Numerical simulation of seismic wave propagation in viscoelastic-anisotropic media using frequency-independent Q wave equation

Seismic anisotropy is the fundamental phenomenon of wave propagation in the earth's interior. Numerical modeling of wave behavior is critical for exploration and global seismology studies. The full elastic (anisotropy) wave equation is often used to model the complexity of velocity anisotropy, but it ignores attenuation anisotropy.
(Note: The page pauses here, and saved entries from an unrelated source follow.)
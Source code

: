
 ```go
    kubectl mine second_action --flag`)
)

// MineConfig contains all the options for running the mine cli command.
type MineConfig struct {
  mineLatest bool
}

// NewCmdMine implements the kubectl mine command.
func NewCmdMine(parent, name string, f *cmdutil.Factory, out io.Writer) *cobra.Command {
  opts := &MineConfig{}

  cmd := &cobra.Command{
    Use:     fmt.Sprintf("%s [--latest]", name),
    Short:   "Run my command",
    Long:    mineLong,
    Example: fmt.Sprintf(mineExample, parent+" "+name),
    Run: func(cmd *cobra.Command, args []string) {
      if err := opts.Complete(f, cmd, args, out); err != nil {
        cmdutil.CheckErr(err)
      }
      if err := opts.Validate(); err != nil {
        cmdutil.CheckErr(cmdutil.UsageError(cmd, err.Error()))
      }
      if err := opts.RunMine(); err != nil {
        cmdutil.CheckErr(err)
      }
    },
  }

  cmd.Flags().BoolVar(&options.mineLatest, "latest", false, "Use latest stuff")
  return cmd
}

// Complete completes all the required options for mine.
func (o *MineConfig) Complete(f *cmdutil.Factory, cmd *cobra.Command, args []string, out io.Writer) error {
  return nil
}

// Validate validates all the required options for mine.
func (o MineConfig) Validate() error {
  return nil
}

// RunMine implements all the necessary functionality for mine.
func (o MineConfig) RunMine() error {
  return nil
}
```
I have presented a time-domain displacement-stress formulation of the anisotropic-viscoelastic wave equation, which holds for arbitrarily anisotropic velocity and attenuation 1/Q. The frequency-independent Q model is considered in the seismic frequency band; thus, anisotropic attenuation is mathematically expressed by way of fractional time derivatives, which are solved using the truncated Grunwald-Letnikov approximation. I evaluate the accuracy of numerical solutions in a homogeneous transversely isotropic (TI) medium by comparing with theoretical Q(P) and Q(S) values calculated from the Christoffel equation. Numerical modeling results show that the anisotropic attenuation is angle dependent and significantly different from the isotropic attenuation. In synthetic examples, I have proved its generality and feasibility by modeling wave propagation in a 2D TI inhomogeneous medium and a 3D orthorhombic inhomogeneous medium.